**ASSIGNMENT**: Each line from the one containing "<td>1.6 in (40" to the end of the records below should be restated word for word; please leave out all other lines.

**DATA RECORDS**:
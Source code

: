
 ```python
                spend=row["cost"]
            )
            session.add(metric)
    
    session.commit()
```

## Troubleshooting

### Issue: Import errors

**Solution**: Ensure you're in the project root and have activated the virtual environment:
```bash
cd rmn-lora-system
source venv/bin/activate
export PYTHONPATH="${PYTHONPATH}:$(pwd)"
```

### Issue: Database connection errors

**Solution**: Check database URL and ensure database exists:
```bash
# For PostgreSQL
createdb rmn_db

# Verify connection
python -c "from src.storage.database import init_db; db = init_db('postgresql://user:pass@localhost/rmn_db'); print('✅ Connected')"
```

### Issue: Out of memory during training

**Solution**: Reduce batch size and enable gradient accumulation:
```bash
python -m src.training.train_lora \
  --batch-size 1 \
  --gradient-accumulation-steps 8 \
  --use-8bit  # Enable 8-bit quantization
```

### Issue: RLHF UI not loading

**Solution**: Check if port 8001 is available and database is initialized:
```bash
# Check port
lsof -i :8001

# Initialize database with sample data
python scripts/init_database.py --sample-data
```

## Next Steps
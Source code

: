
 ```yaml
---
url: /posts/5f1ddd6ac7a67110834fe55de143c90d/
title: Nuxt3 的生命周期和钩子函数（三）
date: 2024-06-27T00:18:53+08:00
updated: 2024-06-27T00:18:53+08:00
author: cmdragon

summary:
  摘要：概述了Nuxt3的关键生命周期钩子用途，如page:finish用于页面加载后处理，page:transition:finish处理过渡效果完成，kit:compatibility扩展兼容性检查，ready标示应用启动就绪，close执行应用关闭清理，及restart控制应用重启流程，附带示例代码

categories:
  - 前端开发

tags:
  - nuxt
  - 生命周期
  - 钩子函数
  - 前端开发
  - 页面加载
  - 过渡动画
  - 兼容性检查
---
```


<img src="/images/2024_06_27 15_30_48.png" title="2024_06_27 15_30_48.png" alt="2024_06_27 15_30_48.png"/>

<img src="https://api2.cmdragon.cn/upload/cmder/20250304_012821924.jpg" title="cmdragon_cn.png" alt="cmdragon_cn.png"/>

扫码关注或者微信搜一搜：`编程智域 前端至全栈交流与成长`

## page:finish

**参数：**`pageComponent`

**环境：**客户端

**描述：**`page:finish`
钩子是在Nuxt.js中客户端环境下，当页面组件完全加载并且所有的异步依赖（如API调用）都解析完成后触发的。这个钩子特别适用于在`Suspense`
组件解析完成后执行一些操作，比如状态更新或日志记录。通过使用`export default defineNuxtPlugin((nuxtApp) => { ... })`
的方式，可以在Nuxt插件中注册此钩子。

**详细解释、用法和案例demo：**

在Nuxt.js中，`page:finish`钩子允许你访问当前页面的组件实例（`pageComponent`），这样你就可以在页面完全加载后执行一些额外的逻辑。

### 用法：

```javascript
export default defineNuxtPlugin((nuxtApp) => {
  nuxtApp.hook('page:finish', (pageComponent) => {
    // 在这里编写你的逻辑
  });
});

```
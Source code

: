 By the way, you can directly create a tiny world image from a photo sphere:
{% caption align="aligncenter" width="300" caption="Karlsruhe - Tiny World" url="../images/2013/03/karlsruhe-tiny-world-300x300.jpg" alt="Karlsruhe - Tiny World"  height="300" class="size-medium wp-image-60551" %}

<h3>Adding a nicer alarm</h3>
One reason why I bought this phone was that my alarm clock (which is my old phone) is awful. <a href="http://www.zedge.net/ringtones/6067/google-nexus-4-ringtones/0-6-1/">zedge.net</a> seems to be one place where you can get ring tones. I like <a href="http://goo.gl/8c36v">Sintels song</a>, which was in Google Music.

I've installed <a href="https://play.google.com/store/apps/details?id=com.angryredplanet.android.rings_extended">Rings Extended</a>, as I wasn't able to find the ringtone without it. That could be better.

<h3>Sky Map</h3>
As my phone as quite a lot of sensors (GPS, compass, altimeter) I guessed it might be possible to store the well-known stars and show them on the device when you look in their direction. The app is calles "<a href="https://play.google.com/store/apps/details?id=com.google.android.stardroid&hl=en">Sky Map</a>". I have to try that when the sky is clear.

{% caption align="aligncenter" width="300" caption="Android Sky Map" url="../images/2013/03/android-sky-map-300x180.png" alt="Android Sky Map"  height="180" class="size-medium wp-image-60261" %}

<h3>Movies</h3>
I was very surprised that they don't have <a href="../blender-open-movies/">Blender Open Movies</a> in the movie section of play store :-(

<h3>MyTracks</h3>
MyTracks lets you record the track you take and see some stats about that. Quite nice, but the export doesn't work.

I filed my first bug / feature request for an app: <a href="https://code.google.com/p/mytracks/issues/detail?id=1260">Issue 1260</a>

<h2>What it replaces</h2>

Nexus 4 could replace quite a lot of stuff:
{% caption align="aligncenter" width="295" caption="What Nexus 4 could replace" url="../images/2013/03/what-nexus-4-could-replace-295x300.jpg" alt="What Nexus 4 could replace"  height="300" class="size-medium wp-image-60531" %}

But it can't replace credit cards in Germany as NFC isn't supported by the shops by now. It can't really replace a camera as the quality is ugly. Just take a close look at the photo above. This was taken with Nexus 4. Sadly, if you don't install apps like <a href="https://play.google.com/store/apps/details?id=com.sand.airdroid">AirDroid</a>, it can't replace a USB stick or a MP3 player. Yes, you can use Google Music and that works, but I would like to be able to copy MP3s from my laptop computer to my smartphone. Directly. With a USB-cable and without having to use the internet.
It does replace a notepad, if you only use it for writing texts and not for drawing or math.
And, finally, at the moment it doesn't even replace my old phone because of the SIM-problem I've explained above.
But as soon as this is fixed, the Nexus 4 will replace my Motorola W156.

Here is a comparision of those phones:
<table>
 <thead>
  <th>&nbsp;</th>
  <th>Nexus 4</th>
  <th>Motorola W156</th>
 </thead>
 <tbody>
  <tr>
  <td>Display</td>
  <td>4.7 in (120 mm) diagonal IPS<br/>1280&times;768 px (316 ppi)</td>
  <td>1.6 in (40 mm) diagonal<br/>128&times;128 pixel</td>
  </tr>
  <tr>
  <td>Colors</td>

**WRITTEN REPLY**:
  <td>1.6 in (40 mm) diagonal<br/>128&times;128 pixel</td>
  </tr>
  <tr>
  <td>Colors</td>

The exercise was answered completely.